═════ INFORMATION SUPPLIED ═════

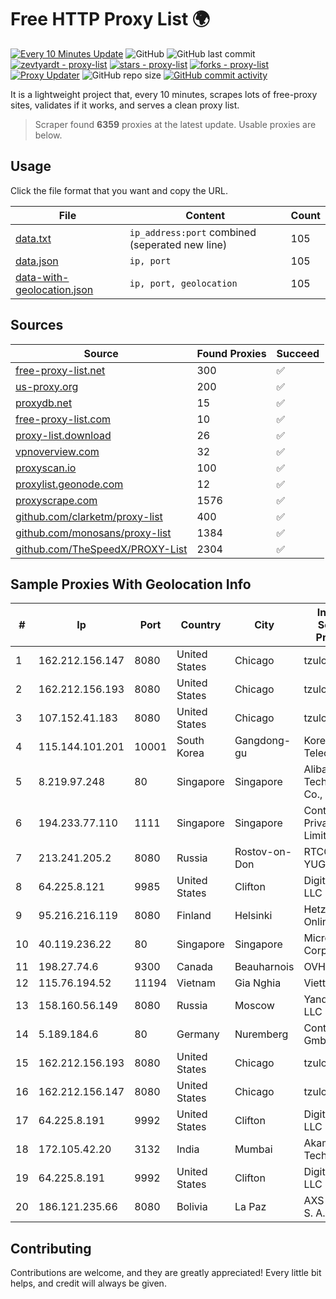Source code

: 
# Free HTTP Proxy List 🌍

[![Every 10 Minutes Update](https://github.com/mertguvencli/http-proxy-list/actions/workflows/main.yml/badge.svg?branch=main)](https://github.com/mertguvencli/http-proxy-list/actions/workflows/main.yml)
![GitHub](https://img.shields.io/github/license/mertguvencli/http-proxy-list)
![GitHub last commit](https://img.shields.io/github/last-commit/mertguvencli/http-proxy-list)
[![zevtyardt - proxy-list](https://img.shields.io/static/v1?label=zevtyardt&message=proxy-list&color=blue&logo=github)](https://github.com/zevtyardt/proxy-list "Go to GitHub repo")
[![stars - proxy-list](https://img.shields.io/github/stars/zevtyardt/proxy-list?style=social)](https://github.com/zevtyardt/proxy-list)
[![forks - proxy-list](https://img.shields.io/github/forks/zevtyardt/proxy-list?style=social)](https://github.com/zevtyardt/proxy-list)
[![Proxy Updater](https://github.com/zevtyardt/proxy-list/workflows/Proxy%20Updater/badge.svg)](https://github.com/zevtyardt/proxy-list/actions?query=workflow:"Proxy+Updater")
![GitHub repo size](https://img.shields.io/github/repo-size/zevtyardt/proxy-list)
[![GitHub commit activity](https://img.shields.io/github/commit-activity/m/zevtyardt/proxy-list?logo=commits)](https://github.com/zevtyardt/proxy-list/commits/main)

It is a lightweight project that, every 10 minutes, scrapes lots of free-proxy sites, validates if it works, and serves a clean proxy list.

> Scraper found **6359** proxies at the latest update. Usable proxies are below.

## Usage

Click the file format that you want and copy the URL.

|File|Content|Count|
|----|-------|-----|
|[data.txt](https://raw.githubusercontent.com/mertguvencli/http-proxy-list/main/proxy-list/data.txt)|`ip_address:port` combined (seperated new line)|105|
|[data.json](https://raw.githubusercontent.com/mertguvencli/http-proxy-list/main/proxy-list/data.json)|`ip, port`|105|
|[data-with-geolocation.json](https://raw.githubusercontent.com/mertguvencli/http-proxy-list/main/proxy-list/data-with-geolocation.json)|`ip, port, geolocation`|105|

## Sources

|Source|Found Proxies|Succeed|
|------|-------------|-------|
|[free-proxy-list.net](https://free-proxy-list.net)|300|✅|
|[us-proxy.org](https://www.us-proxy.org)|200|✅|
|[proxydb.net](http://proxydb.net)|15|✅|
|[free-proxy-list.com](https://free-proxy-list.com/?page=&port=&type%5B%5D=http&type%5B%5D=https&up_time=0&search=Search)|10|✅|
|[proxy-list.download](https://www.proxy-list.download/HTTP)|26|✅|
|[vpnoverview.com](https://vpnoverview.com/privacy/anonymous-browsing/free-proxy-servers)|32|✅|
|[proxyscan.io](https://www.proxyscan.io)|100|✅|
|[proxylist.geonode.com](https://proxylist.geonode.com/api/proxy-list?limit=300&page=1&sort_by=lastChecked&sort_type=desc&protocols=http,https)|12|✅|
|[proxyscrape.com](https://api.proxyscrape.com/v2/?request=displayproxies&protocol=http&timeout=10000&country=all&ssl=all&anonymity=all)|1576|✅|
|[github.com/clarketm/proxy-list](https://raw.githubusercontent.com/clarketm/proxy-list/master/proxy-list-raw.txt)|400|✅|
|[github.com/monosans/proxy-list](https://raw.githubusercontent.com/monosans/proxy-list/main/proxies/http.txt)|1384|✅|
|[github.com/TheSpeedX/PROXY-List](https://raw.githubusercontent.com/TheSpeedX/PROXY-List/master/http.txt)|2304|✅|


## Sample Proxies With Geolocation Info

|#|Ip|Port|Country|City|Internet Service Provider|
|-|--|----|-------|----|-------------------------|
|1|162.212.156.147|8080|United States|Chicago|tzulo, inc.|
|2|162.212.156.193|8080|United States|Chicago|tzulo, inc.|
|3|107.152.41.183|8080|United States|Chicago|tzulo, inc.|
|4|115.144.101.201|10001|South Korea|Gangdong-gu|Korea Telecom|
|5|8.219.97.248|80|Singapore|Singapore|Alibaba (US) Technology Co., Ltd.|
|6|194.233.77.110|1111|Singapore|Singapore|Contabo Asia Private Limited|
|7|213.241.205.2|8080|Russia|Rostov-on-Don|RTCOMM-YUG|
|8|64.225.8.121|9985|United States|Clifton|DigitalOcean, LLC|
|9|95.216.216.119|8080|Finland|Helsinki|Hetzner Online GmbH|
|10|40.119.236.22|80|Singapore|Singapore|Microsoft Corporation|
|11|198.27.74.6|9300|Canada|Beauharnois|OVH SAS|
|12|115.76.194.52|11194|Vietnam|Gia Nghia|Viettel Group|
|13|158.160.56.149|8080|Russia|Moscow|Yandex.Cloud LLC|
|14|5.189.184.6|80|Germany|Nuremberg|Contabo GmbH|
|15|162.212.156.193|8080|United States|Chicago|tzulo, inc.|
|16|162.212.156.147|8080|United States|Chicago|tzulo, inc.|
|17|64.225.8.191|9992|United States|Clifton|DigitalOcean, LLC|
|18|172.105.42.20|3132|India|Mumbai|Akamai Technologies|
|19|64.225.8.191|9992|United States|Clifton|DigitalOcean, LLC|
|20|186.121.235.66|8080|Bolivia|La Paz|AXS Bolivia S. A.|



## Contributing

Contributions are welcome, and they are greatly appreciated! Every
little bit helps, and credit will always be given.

═════
═════ INFORMATION SUPPLIED ═════

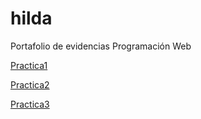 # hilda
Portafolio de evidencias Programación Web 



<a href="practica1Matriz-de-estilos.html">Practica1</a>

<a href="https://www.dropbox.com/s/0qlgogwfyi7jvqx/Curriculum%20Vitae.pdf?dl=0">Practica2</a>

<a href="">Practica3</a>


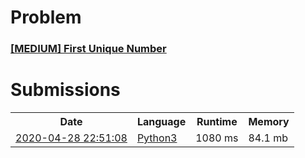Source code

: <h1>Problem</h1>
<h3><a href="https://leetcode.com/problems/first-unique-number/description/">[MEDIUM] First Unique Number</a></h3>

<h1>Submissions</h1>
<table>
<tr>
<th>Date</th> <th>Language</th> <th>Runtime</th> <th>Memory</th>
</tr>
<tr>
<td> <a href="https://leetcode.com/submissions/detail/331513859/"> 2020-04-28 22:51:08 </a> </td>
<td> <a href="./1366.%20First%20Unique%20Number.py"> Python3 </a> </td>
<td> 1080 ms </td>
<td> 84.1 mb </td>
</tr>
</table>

═════

» WHAT TO DO
Copy all lines of the records in which the string "workflows" can be found.

» SOLUTION
[![Every 10 Minutes Update](https://github.com/mertguvencli/http-proxy-list/actions/workflows/main.yml/badge.svg?branch=main)](https://github.com/mertguvencli/http-proxy-list/actions/workflows/main.yml)
[![Proxy Updater](https://github.com/zevtyardt/proxy-list/workflows/Proxy%20Updater/badge.svg)](https://github.com/zevtyardt/proxy-list/actions?query=workflow:"Proxy+Updater")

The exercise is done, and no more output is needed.